Inflation is still upon us. The increased cost of living is impacting daily decisions and budgets across the board. You’ve been diligent about making your monthly installments on time, but now you find yourself defeated at life’s curveball. This is where an emergency fund could help you be prepared for the unexpected.
The folks at Investopedia, define an emergency fund as a financial safety net for future mishaps and/or unexpected expenses. Your fund should typically cover at least 3-6 months of expenses. However, the larger your fund, the more prepared you are for those untimely emergencies.
Your emergency fund:
1. Should set aside funds every paycheck or pay period to build more quickly
Set up an automatic savings transfer with your employer to make it easier to build up your account. Commit to a regular amount, even if just $5 a week. It all adds up.
2. Should be placed in an account that can be easily liquidated
You want quick and easy access to your funds. Be sure that your monies will be available to you when you need them.
3. Should not be used for vacations or other extravagances
While it may be tempting to look at your emergency fund as an opportunity to offset your next trip to Disney, raiding your emergency fund for unnecessary expenditures will make it more difficult to build your fund. Refrain from using it as a regular piggy bank if you are serious about growing your emergency fund.
4. Take advantage of one-time windfalls such as bonuses and tax returns
Unexpected or expected financial bonuses are not usually included in your regular monthly expenses. Therefore, it would be wise to take advantage of these and set them aside in your emergency fund to help bring that fund to a suitable level more quickly.
So, when is the best time to start that emergency fund? The answer is NOW! While many believe the best time to initiate an emergency fund is once all their bills are paid off, there is no better time to start that savings account than now. An emergency fund will help you maintain your financial goals by allowing you to reserve your household funds for your regular monthly bills. It can also help keep you from adding to your debt by helping you refrain from using your credit cards or other types of loans.

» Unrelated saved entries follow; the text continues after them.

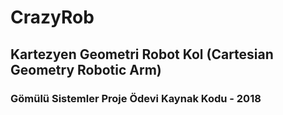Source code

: # CrazyRob
## Kartezyen Geometri Robot Kol (Cartesian Geometry Robotic Arm)
### Gömülü Sistemler Proje Ödevi Kaynak Kodu - 2018
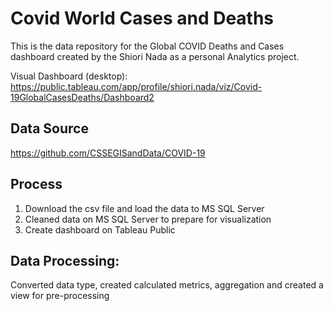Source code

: # Covid World Cases and Deaths
This is the data repository for the Global COVID Deaths and Cases dashboard created by the Shiori Nada as a personal Analytics project. 

Visual Dashboard (desktop): https://public.tableau.com/app/profile/shiori.nada/viz/Covid-19GlobalCasesDeaths/Dashboard2

## Data Source
https://github.com/CSSEGISandData/COVID-19

## Process
1. Download the csv file and load the data to MS SQL Server 
2. Cleaned data on MS SQL Server to prepare for visualization 
3. Create dashboard on Tableau Public 

## Data Processing:
Converted data type, created calculated metrics, aggregation and created a view for pre-processing


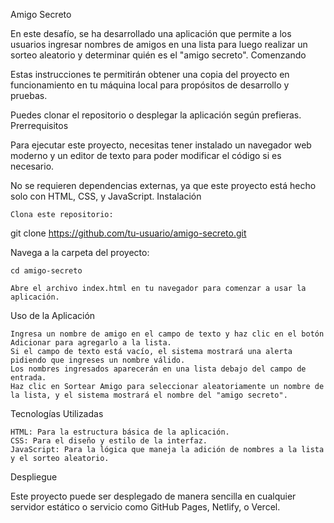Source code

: Amigo Secreto

En este desafío, se ha desarrollado una aplicación que permite a los usuarios ingresar nombres de amigos en una lista para luego realizar un sorteo aleatorio y determinar quién es el "amigo secreto".
Comenzando 

Estas instrucciones te permitirán obtener una copia del proyecto en funcionamiento en tu máquina local para propósitos de desarrollo y pruebas.

Puedes clonar el repositorio o desplegar la aplicación según prefieras.
Prerrequisitos 

Para ejecutar este proyecto, necesitas tener instalado un navegador web moderno y un editor de texto para poder modificar el código si es necesario.

No se requieren dependencias externas, ya que este proyecto está hecho solo con HTML, CSS, y JavaScript.
Instalación 

    Clona este repositorio:

git clone https://github.com/tu-usuario/amigo-secreto.git

Navega a la carpeta del proyecto:

    cd amigo-secreto

    Abre el archivo index.html en tu navegador para comenzar a usar la aplicación.

Uso de la Aplicación 

    Ingresa un nombre de amigo en el campo de texto y haz clic en el botón Adicionar para agregarlo a la lista.
    Si el campo de texto está vacío, el sistema mostrará una alerta pidiendo que ingreses un nombre válido.
    Los nombres ingresados aparecerán en una lista debajo del campo de entrada.
    Haz clic en Sortear Amigo para seleccionar aleatoriamente un nombre de la lista, y el sistema mostrará el nombre del "amigo secreto".

Tecnologías Utilizadas 

    HTML: Para la estructura básica de la aplicación.
    CSS: Para el diseño y estilo de la interfaz.
    JavaScript: Para la lógica que maneja la adición de nombres a la lista y el sorteo aleatorio.

Despliegue 

Este proyecto puede ser desplegado de manera sencilla en cualquier servidor estático o servicio como GitHub Pages, Netlify, o Vercel.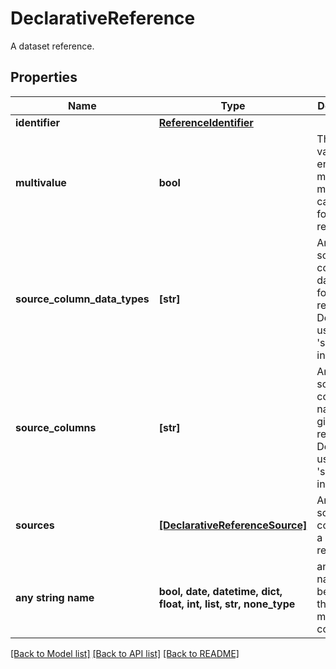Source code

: # DeclarativeReference

A dataset reference.

## Properties
Name | Type | Description | Notes
------------ | ------------- | ------------- | -------------
**identifier** | [**ReferenceIdentifier**](ReferenceIdentifier.md) |  | 
**multivalue** | **bool** | The multi-value flag enables many-to-many cardinality for references. | 
**source_column_data_types** | **[str]** | An array of source column data types for a given reference. Deprecated, use &#39;sources&#39; instead. | [optional] 
**source_columns** | **[str]** | An array of source column names for a given reference. Deprecated, use &#39;sources&#39; instead. | [optional] 
**sources** | [**[DeclarativeReferenceSource]**](DeclarativeReferenceSource.md) | An array of source columns for a given reference. | [optional] 
**any string name** | **bool, date, datetime, dict, float, int, list, str, none_type** | any string name can be used but the value must be the correct type | [optional]

[[Back to Model list]](../README.md#documentation-for-models) [[Back to API list]](../README.md#documentation-for-api-endpoints) [[Back to README]](../README.md)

If you feel you need help with starting an emergency fund, consult your financial adviser or debt resolution consultant. Seek the advice you need so you don’t find yourself having to skip the holiday shopping season. You certainly wouldn’t want to have to arrive at your next holiday party empty-handed. You also don’t want to spend the next several months paying for gramma’s holiday gift on that credit card. Enter this New Year with a new resolution, a resolution to be prepared.